In May 1525, James having reached his fourteenth year, had been declared of age, in conformity with the law of Scotland. It had been a mere matter of form. Angus, supported by the most powerful of the nobles and by the parliament, verified the fears of the queen; he gave all places to the Douglases, and taking the Great Seal from archbishop Beatoun, kept it himself. The queen-mother indignantly entreated her very dear brother to secure the intervention of the pope on behalf of her son.[29] All was useless: the authority of the bold and ambitious Angus remained unimpaired.

JAMES V. AND THE PRIESTS.

The young prince, then, wearied with the yoke, threw himself, after the tradition of his fathers, into the arms of the priests, and in order to escape the aristocracy submitted himself to the clergy. This was a grievous prognostic for Reform. At the end of the summer of 1526, the queen, archbishop Beatoun, and other members of the priestly and royal party, assembled at Stirling Castle, and a plan was there considered and determined on which was to take away the chief power from the nobles and give it to the bishops. John Stuart, earl of Lennox, a friend of James V., set out from that fortress on September 4, at the head of from ten to twelve thousand men, and marched on Edinburgh. But Angus was already informed of what was in preparation, and Arran, who had made his peace with him, was ready.
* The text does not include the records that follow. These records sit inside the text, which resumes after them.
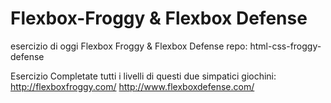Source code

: # Flexbox-Froggy & Flexbox Defense

esercizio di oggi Flexbox Froggy & Flexbox Defense
repo: html-css-froggy-defense

Esercizio
Completate tutti i livelli di questi due simpatici giochini:
http://flexboxfroggy.com/
http://www.flexboxdefense.com/
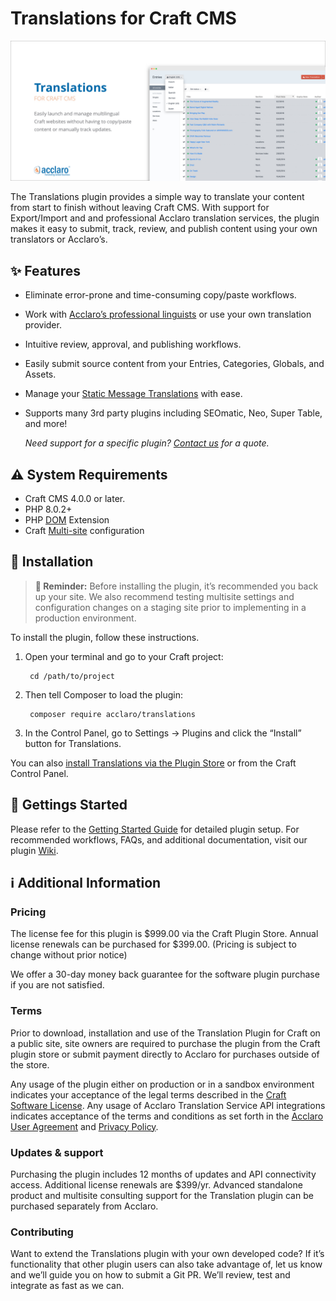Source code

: # Translations for Craft CMS

![repo-img](./resources/img/image.jpg)

The Translations plugin provides a simple way to translate your content from start to finish without leaving Craft CMS. With support for Export/Import and and professional Acclaro translation services, the plugin makes it easy to submit, track, review, and publish content using your own translators or Acclaro’s.

## ✨ Features
- Eliminate error-prone and time-consuming copy/paste workflows.
- Work with [Acclaro’s professional linguists](https://www.acclaro.com/services/?utm_campaign=Craft%20Plugin%20Store&utm_source=Craft%20Plugin%20Store%20Listing%20-%20Human%20Translation%20Services&utm_medium=Listing) or use your own translation provider.
- Intuitive review, approval, and publishing workflows.
- Easily submit source content from your Entries, Categories, Globals, and Assets.
- Manage your [Static Message Translations](https://craftcms.com/docs/3.x/sites.html#static-message-translations) with ease.
- Supports many 3rd party plugins including SEOmatic, Neo, Super Table, and more!

  *Need support for a specific plugin? [Contact us](http://www.acclaro.com/translation-services-cost/?utm_campaign=Craft%20Plugin%20Store&utm_source=Craft%20Plugin%20Store%20Listing%20-%20Third%20Party%20Plugins%20Quote&utm_medium=Listing) for a quote.*

## ⚠️ System Requirements
- Craft CMS 4.0.0 or later.
- PHP 8.0.2+
- PHP [DOM](https://docs.craftcms.com/v3/requirements.html#optional-php-extensions) Extension
- Craft [Multi-site](https://craftcms.com/docs/3.x/sites.html) configuration

## 🔌 Installation

> **🔔 Reminder:** Before installing the plugin, it’s recommended you back up your site. We also recommend testing multisite settings and configuration changes on a staging site prior to implementing in a production environment.

To install the plugin, follow these instructions.

1. Open your terminal and go to your Craft project:

        cd /path/to/project

2. Then tell Composer to load the plugin:

        composer require acclaro/translations

3. In the Control Panel, go to Settings → Plugins and click the “Install” button for Translations.

You can also [install Translations via the Plugin Store](https://plugins.craftcms.com/translations) or from the Craft Control Panel.

## 🚀 Gettings Started

Please refer to the [Getting Started Guide](https://github.com/AcclaroInc/craft-translations/wiki/Getting-Started) for detailed plugin setup. For recommended workflows, FAQs, and additional documentation, visit our plugin [Wiki](https://github.com/AcclaroInc/craft-translations/wiki).

## ℹ️ Additional Information
### Pricing
The license fee for this plugin is $999.00 via the Craft Plugin Store. Annual license renewals can be purchased for $399.00. (Pricing is subject to change without prior notice)

We offer a 30-day money back guarantee for the software plugin purchase if you are not satisfied.

### Terms
Prior to download, installation and use of the Translation Plugin for Craft on a public site, site owners are required to purchase the plugin from the Craft plugin store or submit payment directly to Acclaro for purchases outside of the store.

Any usage of the plugin either on production or in a sandbox environment indicates your acceptance of the legal terms described in the [Craft Software License](https://craftcms.github.io/license/). Any usage of Acclaro Translation Service API integrations indicates acceptance of the terms and conditions as set forth in the [Acclaro User Agreement](https://my.acclaro.com/pages/useragreement) and [Privacy Policy](https://www.acclaro.com/privacy-policy/).

### Updates & support
Purchasing the plugin includes 12 months of updates and API connectivity access. Additional license renewals are $399/yr. Advanced standalone product and multisite consulting support for the Translation plugin can be purchased separately from Acclaro.

### Contributing
Want to extend the Translations plugin with your own developed code? If it’s functionality that other plugin users can also take advantage of, let us know and we’ll guide you on how to submit a Git PR.  We’ll review, test and integrate as fast as we can.
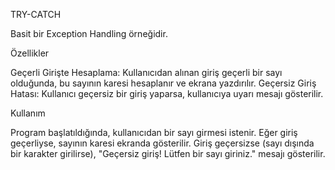 ﻿TRY-CATCH

Basit bir Exception Handling örneğidir. 

Özellikler

Geçerli Girişte Hesaplama: Kullanıcıdan alınan giriş geçerli bir sayı olduğunda, bu sayının karesi hesaplanır ve ekrana yazdırılır.
Geçersiz Giriş Hatası: Kullanıcı geçersiz bir giriş yaparsa, kullanıcıya uyarı mesajı gösterilir.

Kullanım

Program başlatıldığında, kullanıcıdan bir sayı girmesi istenir.
Eğer giriş geçerliyse, sayının karesi ekranda gösterilir.
Giriş geçersizse (sayı dışında bir karakter girilirse), "Geçersiz giriş! Lütfen bir sayı giriniz." mesajı gösterilir.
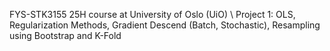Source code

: FYS-STK3155 25H course at University of Oslo (UiO) \\
Project 1: OLS, Regularization Methods, Gradient Descend (Batch, Stochastic), Resampling using Bootstrap and K-Fold
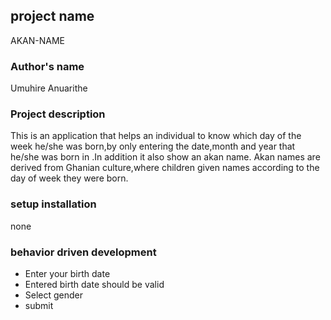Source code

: ## project name
AKAN-NAME
### Author's name
Umuhire Anuarithe

### Project description
This is an application that helps an individual to know which day of 
the week he/she was born,by only entering the date,month and year  that he/she was 
born in .In addition it also show an akan name. Akan names are derived from Ghanian 
culture,where children given names according to the day of week they were born.
### setup installation
none
### behavior driven development
* Enter your birth date
* Entered birth date should be valid
* Select gender
* submit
The same day, in the morning, the trumpet sounded in the capital, and the chief of the Douglases set forth at the head of his army, dragging after him the young monarch. The latter was in hope that the hour of his deliverance was come: he advanced slowly in the rear of the army, in spite of the brutal threats of Sir G. Douglas, his guardian. Presently the report of cannons was heard: the king stopped. George Douglas, fancying that he would attempt to escape, cried out, ‘Don’t think of running away, for if our enemies had hold of you on one side and we on the other, we would pull you in two rather than let you go.’ The King never forgot that word. Angus won the day. Lennox had been killed by the savage James Hamilton, and the father of the latter, when he heard it, had thrown his scarlet cloak over the body of Lennox, exclaiming: ‘Here lies a man, the boldest, the mightiest, and the wisest that Scotland ever possessed!’ At the tidings of this great disaster all was confusion in Stirling Castle. The queen fled in disguise and concealed herself: archbishop Beatoun put off his pontifical robes, took the dress of a shepherd, and went into retirement among the herdsmen of the Fifeshire hills, where for nearly three months he kept a flock, no one the while suspecting that he was the lord chancellor of the realm. Thus the anticipated triumph of the primate and the priests, which would have been fatal to the Reformation, was changed into a total rout, and greater religious freedom was given to Scotland.[30]